PROBLEM DESCRIPTION =>
Every line below that holds the string "America" should be copied out.

________________________

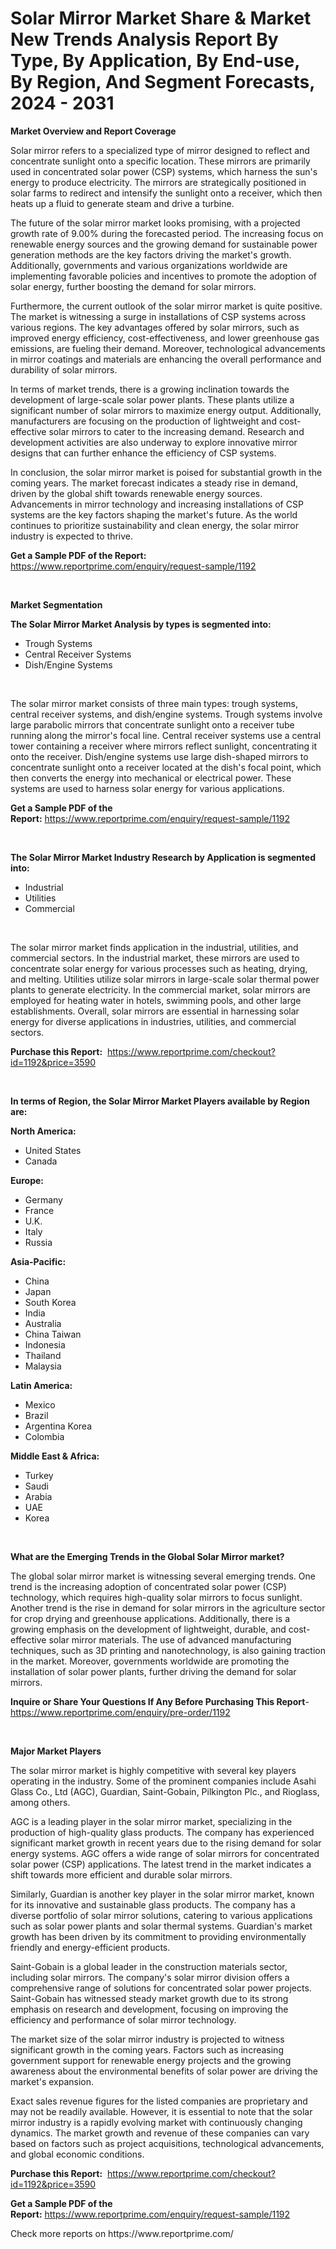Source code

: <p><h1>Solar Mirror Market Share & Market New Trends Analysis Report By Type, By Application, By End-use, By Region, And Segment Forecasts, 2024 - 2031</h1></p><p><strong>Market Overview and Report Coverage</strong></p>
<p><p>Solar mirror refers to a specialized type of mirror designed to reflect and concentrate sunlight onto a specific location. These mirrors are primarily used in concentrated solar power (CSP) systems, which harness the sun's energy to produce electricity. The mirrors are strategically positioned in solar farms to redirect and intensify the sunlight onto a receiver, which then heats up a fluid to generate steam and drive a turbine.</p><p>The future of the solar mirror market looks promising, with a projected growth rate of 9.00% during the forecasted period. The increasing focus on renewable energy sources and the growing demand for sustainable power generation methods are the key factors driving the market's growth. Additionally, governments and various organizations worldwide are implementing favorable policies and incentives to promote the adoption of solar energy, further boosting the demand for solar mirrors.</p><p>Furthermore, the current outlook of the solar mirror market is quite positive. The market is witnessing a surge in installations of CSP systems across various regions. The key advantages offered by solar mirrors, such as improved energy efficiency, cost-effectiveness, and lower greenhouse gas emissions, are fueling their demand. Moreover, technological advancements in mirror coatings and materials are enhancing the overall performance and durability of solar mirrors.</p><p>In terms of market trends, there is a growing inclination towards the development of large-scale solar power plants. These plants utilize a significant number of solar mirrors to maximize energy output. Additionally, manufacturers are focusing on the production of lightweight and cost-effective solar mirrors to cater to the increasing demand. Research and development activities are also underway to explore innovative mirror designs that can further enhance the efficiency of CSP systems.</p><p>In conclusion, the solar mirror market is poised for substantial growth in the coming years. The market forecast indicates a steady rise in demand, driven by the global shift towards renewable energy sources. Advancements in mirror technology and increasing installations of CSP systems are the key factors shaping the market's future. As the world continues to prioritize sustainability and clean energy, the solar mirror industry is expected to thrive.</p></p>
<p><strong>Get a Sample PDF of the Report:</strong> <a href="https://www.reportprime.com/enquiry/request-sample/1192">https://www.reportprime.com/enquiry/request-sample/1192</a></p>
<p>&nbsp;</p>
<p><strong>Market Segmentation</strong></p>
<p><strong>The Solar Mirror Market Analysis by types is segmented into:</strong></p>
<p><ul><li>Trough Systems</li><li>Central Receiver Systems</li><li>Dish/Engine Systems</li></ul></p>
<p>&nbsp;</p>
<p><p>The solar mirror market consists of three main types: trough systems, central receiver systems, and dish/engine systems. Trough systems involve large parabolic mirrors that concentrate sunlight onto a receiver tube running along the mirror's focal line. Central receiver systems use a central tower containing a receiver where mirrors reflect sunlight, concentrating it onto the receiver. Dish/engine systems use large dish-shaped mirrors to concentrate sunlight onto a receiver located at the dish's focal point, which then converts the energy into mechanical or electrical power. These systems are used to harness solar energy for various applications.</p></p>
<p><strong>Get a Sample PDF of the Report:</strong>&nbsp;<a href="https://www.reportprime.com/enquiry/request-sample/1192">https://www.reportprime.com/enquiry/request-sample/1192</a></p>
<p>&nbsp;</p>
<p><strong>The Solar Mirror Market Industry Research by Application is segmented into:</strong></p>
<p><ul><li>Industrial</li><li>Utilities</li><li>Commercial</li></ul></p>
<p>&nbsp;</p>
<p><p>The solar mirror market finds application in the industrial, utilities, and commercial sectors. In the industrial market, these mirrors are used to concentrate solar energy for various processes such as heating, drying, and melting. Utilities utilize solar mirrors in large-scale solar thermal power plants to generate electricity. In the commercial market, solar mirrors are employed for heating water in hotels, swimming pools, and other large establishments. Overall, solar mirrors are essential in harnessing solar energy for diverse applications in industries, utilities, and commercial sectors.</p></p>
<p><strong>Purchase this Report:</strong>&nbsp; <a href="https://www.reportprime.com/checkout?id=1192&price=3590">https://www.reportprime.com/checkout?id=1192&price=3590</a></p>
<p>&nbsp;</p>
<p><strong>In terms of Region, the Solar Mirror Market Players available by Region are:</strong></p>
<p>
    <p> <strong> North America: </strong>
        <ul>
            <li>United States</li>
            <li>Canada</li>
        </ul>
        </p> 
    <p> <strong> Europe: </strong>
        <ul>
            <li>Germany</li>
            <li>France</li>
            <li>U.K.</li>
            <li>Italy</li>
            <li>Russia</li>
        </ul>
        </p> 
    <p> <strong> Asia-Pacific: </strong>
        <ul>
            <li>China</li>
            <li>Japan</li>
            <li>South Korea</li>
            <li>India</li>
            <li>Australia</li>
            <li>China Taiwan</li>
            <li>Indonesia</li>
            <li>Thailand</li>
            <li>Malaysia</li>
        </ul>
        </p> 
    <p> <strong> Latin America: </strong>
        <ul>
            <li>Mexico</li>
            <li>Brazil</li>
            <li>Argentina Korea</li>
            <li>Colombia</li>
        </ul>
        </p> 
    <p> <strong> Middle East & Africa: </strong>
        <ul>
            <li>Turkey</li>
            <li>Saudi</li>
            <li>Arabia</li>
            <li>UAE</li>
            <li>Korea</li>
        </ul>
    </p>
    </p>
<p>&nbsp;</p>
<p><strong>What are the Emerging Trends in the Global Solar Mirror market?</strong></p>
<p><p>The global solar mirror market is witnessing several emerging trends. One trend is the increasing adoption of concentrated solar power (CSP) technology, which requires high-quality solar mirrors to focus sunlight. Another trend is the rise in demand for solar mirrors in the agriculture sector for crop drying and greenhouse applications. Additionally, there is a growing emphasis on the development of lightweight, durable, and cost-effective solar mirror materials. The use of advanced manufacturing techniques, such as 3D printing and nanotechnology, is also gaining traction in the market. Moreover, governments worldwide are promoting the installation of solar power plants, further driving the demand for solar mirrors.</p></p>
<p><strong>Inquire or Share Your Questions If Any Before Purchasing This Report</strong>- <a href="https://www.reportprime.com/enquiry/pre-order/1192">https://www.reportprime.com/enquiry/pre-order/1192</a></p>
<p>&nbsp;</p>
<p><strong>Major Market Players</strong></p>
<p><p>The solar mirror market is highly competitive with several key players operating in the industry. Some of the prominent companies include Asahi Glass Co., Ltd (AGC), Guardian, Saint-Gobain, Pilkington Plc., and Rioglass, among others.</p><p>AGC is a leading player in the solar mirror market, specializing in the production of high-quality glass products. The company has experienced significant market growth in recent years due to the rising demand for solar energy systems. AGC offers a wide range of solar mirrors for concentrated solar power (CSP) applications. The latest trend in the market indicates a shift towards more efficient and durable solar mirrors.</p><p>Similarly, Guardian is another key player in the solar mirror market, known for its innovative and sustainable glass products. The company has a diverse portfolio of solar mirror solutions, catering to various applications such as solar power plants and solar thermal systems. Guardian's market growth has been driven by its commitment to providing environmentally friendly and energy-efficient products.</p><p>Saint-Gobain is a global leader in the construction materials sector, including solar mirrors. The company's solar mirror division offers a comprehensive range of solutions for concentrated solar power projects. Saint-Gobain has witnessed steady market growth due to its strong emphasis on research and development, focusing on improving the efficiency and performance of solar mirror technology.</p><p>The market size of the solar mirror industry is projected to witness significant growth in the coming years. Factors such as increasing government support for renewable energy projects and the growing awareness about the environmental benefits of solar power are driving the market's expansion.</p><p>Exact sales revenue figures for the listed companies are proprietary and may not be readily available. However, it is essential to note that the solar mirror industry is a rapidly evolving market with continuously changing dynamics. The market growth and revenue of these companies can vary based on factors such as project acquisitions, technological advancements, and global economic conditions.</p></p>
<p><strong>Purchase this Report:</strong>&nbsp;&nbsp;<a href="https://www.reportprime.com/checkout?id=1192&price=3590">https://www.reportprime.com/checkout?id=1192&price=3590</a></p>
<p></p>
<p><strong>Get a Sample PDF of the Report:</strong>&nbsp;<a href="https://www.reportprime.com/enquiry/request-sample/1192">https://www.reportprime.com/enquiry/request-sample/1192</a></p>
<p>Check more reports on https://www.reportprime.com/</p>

________________________

REPLY =>
    <p> <strong> North America: </strong>
    <p> <strong> Latin America: </strong>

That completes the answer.